Introduction: The ability to predict risk of perioperative complications based on patient and procedure specific factors would benefit surgeons and patients. Current methods of risk assessment for spine surgery are limited. This study assesses an iPad application that predicts the risk of perioperative complications based on patient and procedure specific unique factors.
Methods: We developed a smooth data entry process using an iPad device that provided appropriate inputs into a previously developed computational model of adverse event occurrence in spine surgery. The model was previously generated using longitudinal prospective data, consisting of 279,145 records, from a claims database and was used to develop a prediction rule incorporating the type and occurrence of complications. The present study applied this model to a group of 200 patients. Patient factors entered into the application's interface included: patient age, patient gender, pre-operative diagnosis, area of the spine affected, comorbidities, fusion status, instrumentation status, number of levels, and use of BMP. Predicted complications were compared to the actual complications for the 30 day postoperative period.
Results: The mean predicted probability of experiencing a complication was .4494 for patients experiencing 1+ complications and .3714 for patients experiencing 0 complications (p=.0436), according to the iPad application.

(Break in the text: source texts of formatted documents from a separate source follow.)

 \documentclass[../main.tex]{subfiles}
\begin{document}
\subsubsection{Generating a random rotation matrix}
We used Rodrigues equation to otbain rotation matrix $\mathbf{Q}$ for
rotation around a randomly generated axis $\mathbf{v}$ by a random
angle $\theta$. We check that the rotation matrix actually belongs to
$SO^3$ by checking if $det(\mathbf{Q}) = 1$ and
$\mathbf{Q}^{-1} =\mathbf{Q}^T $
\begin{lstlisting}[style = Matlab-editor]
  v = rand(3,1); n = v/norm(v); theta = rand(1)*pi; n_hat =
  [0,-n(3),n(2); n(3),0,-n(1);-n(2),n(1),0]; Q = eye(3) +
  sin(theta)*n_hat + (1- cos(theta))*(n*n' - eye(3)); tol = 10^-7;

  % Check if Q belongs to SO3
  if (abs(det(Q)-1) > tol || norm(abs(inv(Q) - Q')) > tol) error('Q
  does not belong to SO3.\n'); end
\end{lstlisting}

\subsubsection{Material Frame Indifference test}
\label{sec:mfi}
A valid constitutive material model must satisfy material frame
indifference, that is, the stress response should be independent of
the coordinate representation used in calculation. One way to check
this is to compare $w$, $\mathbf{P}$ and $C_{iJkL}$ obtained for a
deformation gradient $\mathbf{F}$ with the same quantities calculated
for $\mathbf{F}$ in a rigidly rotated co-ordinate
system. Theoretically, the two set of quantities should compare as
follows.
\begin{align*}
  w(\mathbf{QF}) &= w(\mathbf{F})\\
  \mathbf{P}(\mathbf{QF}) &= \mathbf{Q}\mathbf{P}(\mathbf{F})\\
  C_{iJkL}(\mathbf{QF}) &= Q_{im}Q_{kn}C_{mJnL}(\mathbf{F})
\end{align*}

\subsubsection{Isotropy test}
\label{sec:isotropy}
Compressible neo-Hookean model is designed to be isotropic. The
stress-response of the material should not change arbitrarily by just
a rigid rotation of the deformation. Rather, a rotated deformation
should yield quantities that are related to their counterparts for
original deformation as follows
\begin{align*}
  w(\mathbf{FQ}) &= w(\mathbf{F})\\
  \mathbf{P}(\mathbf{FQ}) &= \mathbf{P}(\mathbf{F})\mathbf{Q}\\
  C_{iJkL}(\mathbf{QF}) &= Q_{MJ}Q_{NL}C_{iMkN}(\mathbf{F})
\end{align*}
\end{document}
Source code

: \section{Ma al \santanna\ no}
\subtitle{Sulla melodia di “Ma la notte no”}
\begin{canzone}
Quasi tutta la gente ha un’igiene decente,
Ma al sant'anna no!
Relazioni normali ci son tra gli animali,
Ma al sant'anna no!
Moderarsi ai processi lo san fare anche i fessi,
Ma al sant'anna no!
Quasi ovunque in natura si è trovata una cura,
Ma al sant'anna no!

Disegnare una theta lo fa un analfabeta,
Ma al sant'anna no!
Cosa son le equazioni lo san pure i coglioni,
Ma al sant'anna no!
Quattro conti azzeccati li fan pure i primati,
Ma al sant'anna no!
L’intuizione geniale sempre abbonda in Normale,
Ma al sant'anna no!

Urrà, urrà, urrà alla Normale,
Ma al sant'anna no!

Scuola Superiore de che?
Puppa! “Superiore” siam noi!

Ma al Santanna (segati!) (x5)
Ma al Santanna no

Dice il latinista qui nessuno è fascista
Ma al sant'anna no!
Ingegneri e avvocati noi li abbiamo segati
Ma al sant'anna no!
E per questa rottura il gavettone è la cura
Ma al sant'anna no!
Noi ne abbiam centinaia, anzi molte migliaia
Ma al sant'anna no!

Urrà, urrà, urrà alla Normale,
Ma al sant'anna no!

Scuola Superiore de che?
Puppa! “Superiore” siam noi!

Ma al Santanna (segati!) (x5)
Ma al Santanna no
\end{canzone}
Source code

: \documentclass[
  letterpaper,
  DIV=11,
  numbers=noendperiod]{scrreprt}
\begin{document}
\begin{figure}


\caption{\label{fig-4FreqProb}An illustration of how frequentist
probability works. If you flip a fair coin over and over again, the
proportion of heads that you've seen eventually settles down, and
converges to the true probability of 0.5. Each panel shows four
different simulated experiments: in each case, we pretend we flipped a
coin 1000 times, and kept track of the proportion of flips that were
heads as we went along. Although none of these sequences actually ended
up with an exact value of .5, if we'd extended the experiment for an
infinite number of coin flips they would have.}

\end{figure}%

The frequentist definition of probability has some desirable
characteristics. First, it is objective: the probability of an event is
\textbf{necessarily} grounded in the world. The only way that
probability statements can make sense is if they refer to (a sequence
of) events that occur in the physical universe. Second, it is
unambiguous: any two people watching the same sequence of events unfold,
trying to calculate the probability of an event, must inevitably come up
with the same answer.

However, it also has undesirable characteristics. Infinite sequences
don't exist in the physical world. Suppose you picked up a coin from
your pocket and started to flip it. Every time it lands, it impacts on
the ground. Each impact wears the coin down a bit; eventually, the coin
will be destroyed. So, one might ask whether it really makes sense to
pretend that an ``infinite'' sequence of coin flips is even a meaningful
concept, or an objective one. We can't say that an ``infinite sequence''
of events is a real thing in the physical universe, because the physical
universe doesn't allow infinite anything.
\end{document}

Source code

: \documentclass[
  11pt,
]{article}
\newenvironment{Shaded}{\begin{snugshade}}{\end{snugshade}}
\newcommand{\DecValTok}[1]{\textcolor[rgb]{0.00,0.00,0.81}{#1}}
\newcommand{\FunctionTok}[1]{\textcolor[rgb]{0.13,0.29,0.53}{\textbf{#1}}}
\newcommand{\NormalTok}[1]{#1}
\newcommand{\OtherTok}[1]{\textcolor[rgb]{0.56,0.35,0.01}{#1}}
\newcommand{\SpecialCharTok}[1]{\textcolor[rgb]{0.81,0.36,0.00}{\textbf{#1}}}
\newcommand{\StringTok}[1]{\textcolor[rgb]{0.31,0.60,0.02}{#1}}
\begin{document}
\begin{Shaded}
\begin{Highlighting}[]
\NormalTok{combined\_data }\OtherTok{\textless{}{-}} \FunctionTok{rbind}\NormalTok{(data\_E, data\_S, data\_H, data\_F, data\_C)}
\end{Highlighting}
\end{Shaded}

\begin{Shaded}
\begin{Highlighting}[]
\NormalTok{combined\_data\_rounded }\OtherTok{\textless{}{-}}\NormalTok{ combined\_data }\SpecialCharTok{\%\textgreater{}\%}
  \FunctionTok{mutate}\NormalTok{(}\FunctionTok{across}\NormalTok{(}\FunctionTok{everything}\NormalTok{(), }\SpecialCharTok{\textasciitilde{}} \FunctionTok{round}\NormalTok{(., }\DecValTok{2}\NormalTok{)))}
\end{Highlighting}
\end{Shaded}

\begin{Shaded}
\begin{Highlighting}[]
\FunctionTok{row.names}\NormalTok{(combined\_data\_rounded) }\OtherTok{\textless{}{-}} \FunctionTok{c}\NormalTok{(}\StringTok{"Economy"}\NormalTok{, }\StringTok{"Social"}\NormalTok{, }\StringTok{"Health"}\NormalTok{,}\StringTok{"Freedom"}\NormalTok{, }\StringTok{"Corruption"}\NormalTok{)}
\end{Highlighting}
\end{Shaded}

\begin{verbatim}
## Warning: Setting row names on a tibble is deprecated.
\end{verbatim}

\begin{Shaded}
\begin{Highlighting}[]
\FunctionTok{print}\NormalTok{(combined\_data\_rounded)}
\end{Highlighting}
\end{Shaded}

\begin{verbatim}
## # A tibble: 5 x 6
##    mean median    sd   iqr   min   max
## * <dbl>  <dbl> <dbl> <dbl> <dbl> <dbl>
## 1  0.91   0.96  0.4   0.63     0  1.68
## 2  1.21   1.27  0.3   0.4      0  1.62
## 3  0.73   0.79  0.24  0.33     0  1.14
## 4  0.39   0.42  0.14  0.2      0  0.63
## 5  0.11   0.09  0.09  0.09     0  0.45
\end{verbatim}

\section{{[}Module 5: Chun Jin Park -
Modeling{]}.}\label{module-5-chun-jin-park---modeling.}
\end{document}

The statistical model utilized by the application previously predicted an adverse event rate of 13.95% for a large-scale administrative claims database. In the current study a group of 70 patients (35%) experienced post-operative complications. The most common comorbidity in patients experiencing complications was hypertension (49%, compared to 36% in patients with no complications).
Conclusions: The iPad application and the statistical model that it utilizes can provide the surgeon with a straightforward and timely means of assessing the risk of perioperative complications based on known patient factors and comorbidities.
Patient Care: By providing the surgeon with a straightforward and timely means of assessing the risk of perioperative complications based on known patient factors and comorbidities. This knowledge could be used to educate the patient on potential risks of a given procedure, which could be weighed against potential benefits.
Learning Objectives: By the conclusion of this session, participants should be able to: 1) Describe the utility of a novel statistical algorithm that predicts adverse event occurrence in spine surgery 2) Discuss, in small groups, how this technology could be implemented in a variety of practice settings.